YOUR OBJECTIVE:
The answer is to be one number: the count of lines in this listing that have the string "reading".

ENTRIES SUPPLIED:
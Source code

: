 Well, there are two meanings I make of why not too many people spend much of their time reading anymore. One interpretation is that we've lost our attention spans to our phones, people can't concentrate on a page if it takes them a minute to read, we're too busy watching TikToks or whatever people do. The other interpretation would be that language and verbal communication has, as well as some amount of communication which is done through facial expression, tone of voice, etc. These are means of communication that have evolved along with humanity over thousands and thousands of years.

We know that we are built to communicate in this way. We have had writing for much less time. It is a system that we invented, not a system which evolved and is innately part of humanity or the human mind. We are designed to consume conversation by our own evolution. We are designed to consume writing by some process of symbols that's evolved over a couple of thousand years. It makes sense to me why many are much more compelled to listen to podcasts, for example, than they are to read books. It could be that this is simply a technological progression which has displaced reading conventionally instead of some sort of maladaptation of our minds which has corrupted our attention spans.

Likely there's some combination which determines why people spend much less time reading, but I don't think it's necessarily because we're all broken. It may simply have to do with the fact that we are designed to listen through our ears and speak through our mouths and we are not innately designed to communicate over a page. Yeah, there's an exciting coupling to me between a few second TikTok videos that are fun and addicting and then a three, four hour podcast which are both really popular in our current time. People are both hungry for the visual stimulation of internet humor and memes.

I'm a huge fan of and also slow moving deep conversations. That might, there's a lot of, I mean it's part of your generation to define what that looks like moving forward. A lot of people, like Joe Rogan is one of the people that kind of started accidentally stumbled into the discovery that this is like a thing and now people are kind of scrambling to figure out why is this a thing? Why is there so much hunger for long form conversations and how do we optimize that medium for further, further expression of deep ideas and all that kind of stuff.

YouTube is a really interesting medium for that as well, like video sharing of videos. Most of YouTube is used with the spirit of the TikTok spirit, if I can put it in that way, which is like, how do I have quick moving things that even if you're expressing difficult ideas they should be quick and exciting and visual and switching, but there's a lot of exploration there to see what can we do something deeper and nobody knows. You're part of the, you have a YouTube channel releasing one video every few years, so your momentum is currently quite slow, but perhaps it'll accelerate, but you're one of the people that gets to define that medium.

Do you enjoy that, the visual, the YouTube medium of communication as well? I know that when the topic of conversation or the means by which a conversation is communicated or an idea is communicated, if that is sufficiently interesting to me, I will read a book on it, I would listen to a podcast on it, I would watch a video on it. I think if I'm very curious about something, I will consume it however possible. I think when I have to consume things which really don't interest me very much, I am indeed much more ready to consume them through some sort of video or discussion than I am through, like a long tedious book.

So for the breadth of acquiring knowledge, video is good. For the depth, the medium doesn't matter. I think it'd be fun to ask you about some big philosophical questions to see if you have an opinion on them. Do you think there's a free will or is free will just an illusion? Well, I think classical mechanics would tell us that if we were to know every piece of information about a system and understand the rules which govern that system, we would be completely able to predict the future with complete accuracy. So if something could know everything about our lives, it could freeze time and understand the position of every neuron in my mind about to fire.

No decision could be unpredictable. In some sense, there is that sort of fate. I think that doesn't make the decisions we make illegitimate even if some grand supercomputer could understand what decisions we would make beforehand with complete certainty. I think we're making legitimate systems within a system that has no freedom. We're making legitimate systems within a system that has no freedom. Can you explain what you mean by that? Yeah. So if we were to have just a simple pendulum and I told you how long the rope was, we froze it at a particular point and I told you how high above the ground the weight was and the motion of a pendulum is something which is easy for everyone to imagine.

YOUR SOLUTION:
3